**How to complete this task:** Here are the records. Write out exactly the lines between the one holding "on the shape" and the one holding "is needed to", inclusive.

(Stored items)

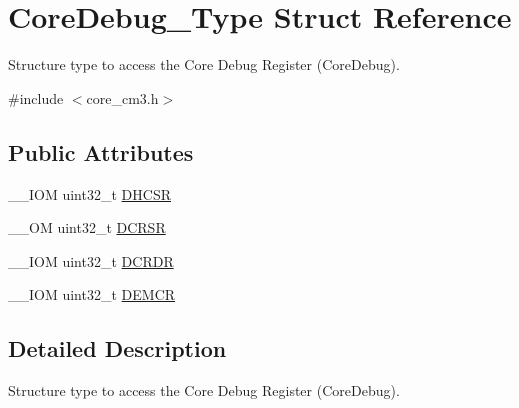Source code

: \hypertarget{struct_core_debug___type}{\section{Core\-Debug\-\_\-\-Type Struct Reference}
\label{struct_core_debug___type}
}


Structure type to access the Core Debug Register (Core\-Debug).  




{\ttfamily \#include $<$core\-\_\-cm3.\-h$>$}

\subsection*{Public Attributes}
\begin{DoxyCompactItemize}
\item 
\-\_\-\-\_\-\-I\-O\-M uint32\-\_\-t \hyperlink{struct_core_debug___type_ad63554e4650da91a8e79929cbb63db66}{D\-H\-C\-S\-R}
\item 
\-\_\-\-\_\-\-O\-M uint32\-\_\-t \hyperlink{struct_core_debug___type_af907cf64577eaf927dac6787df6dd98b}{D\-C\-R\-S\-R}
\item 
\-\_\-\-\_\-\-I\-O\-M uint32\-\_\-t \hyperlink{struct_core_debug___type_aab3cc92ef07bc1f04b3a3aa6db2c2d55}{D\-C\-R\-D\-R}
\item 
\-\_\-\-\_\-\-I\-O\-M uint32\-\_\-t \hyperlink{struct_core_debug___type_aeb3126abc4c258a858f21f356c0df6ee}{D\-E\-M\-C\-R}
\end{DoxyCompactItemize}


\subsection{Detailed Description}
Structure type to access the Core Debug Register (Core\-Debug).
---
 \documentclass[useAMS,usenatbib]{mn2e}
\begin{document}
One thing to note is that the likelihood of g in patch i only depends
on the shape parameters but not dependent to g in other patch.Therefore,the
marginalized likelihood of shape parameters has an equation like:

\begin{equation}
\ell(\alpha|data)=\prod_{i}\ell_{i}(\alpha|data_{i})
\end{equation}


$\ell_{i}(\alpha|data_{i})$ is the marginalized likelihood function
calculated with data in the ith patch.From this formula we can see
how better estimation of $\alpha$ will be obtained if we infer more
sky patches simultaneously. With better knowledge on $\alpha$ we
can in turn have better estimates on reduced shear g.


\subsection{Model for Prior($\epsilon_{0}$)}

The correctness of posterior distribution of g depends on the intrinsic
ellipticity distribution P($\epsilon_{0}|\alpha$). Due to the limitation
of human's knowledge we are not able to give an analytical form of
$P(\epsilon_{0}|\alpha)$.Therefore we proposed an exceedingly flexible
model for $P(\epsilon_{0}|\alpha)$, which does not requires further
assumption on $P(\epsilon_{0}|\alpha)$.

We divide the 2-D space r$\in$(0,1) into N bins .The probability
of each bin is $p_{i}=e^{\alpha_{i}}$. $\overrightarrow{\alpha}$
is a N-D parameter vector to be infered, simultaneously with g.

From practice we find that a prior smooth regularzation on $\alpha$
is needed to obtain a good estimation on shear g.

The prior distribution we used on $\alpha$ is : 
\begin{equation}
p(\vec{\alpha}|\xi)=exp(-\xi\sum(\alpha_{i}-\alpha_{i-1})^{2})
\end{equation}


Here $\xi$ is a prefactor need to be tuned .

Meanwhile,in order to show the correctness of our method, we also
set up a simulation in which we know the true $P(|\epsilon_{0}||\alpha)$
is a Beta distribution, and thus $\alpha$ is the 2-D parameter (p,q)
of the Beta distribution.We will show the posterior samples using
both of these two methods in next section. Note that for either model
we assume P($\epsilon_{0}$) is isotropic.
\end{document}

**Result of this exercise:**
on the shape parameters but not dependent to g in other patch.Therefore,the
marginalized likelihood of shape parameters has an equation like:

\begin{equation}
\ell(\alpha|data)=\prod_{i}\ell_{i}(\alpha|data_{i})
\end{equation}


$\ell_{i}(\alpha|data_{i})$ is the marginalized likelihood function
calculated with data in the ith patch.From this formula we can see
how better estimation of $\alpha$ will be obtained if we infer more
sky patches simultaneously. With better knowledge on $\alpha$ we
can in turn have better estimates on reduced shear g.


\subsection{Model for Prior($\epsilon_{0}$)}

The correctness of posterior distribution of g depends on the intrinsic
ellipticity distribution P($\epsilon_{0}|\alpha$). Due to the limitation
of human's knowledge we are not able to give an analytical form of
$P(\epsilon_{0}|\alpha)$.Therefore we proposed an exceedingly flexible
model for $P(\epsilon_{0}|\alpha)$, which does not requires further
assumption on $P(\epsilon_{0}|\alpha)$.

We divide the 2-D space r$\in$(0,1) into N bins .The probability
of each bin is $p_{i}=e^{\alpha_{i}}$. $\overrightarrow{\alpha}$
is a N-D parameter vector to be infered, simultaneously with g.

From practice we find that a prior smooth regularzation on $\alpha$
is needed to obtain a good estimation on shear g.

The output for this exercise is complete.